Originally Published: April 03, 2012

Kenneth Goldsmith has reposted an article by Johanna Drucker, and I am hoping to make some idle comments in response to her arguments, with a more detailed response to follow throughout the month:

Johanna Drucker has suggested that Conceptual Literature has begun to enter the twilight of its eminence, on the verge of becoming yet another one of the exhausted movements in the history of the avant-garde. While I am happy to see Conceptual Literature discussed within the context of its historical precedents (even if only to suggest that such writing has merely rehashed the techniques of its more noteworthy precursors), I feel that Drucker might be underemphasizing the degree to which her own observations about the "death" of Conceptual Literature might be recycling historical complaints, no less "unoriginal," no less "uncreative," in their obituaries, which declare the death of a genre, long before its generative potentials have been fully explored or fully absorbed….

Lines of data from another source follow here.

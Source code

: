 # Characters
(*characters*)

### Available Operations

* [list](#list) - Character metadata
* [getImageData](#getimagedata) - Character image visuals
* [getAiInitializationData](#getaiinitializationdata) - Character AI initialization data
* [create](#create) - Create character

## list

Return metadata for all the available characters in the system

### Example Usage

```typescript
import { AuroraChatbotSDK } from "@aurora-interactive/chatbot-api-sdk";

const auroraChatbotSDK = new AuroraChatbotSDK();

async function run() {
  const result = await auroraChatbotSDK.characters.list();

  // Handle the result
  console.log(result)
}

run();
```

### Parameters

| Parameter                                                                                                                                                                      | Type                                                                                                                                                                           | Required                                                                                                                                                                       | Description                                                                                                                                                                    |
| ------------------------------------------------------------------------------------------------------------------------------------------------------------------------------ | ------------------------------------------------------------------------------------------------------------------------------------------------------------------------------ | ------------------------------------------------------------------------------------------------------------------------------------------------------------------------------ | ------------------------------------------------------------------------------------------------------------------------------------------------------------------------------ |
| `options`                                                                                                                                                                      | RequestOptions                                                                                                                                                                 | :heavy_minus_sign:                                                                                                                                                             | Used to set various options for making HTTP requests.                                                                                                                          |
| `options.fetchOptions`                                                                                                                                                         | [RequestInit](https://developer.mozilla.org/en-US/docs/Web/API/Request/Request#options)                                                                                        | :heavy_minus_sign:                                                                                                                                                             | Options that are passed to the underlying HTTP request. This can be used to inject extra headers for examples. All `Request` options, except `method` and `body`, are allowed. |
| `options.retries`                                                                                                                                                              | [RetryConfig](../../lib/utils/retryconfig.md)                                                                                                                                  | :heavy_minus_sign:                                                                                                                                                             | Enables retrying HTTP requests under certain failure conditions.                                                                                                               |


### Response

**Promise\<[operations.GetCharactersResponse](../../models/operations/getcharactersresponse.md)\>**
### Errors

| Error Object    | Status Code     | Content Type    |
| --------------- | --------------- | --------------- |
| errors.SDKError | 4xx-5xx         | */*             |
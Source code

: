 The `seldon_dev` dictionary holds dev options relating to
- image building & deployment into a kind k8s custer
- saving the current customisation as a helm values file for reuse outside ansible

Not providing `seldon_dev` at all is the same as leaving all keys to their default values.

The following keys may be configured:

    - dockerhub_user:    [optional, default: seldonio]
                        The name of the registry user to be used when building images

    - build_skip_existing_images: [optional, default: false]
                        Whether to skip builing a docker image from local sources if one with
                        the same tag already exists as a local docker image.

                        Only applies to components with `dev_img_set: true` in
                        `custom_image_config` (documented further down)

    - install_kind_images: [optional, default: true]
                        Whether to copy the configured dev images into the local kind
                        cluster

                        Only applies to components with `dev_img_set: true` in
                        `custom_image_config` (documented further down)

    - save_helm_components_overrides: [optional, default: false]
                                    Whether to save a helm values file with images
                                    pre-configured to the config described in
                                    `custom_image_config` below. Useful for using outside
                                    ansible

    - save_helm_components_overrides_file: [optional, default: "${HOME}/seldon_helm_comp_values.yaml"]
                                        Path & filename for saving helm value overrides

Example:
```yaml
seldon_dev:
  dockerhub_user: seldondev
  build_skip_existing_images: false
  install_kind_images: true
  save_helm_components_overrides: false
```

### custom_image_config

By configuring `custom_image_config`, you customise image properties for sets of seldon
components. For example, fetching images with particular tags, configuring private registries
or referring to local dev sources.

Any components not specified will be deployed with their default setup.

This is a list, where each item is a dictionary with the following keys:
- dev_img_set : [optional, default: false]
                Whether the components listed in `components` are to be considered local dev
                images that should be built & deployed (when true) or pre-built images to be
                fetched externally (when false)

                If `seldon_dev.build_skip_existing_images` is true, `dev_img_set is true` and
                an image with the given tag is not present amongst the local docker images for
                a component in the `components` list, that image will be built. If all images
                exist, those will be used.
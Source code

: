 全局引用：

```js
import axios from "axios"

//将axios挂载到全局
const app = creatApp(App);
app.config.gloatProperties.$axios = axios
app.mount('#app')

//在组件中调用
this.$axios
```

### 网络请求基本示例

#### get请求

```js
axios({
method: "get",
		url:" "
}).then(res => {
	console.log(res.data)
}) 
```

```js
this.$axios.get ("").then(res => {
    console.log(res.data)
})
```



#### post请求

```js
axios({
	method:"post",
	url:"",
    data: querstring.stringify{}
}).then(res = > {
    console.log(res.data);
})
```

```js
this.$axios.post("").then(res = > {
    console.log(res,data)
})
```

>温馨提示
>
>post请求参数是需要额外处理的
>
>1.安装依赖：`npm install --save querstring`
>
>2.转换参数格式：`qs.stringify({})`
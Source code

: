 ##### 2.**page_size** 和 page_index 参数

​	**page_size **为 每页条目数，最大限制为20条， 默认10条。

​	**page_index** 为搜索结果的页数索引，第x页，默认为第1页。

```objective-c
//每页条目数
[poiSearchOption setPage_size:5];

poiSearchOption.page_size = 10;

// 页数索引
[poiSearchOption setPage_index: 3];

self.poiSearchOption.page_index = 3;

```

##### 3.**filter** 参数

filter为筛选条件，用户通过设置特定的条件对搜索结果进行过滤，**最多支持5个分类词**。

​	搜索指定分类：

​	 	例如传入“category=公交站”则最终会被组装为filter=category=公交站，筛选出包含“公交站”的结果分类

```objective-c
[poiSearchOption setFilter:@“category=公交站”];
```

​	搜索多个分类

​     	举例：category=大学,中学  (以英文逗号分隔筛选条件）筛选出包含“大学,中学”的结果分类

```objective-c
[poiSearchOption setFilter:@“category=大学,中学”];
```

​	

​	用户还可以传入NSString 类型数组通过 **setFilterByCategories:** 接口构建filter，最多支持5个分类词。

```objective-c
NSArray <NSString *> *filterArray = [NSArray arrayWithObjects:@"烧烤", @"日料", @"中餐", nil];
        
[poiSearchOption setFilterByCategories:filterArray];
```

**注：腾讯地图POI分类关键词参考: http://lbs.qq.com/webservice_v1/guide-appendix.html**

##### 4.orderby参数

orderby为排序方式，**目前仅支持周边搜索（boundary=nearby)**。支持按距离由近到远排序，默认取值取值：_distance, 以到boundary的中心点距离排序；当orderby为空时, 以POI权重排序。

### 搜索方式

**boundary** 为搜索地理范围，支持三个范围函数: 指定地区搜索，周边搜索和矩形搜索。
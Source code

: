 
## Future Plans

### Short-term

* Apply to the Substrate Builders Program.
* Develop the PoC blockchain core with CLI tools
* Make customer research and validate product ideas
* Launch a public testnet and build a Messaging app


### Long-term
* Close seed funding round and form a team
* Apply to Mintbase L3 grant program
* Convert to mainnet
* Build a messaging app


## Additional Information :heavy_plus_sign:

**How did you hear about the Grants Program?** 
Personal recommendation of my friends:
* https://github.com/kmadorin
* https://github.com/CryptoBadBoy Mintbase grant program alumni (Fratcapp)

Conceptual Literature argues that the romantic bastions of both sublime creativity and eminent authorship have begun to dissolve into a morass of protoplasmic textualities, all manufactured at a prodigious, industrial scale by means of plagiaristic appropriation and computerized recombination. When Drucker says that such writing marks "the end of the era of the individual voice," she proclaims, not the death of our poetic genre per se, but the death of a social milieu, which makes a prior "voice" possible. When Drucker dismisses our movement as outworn, because its derivative imitators are simply "boring," repeating past work, uncreatively and unoriginally, she does not seem to note the irony of her complaint—(given that the founders have also practised this very same type of boredom and mimicry…).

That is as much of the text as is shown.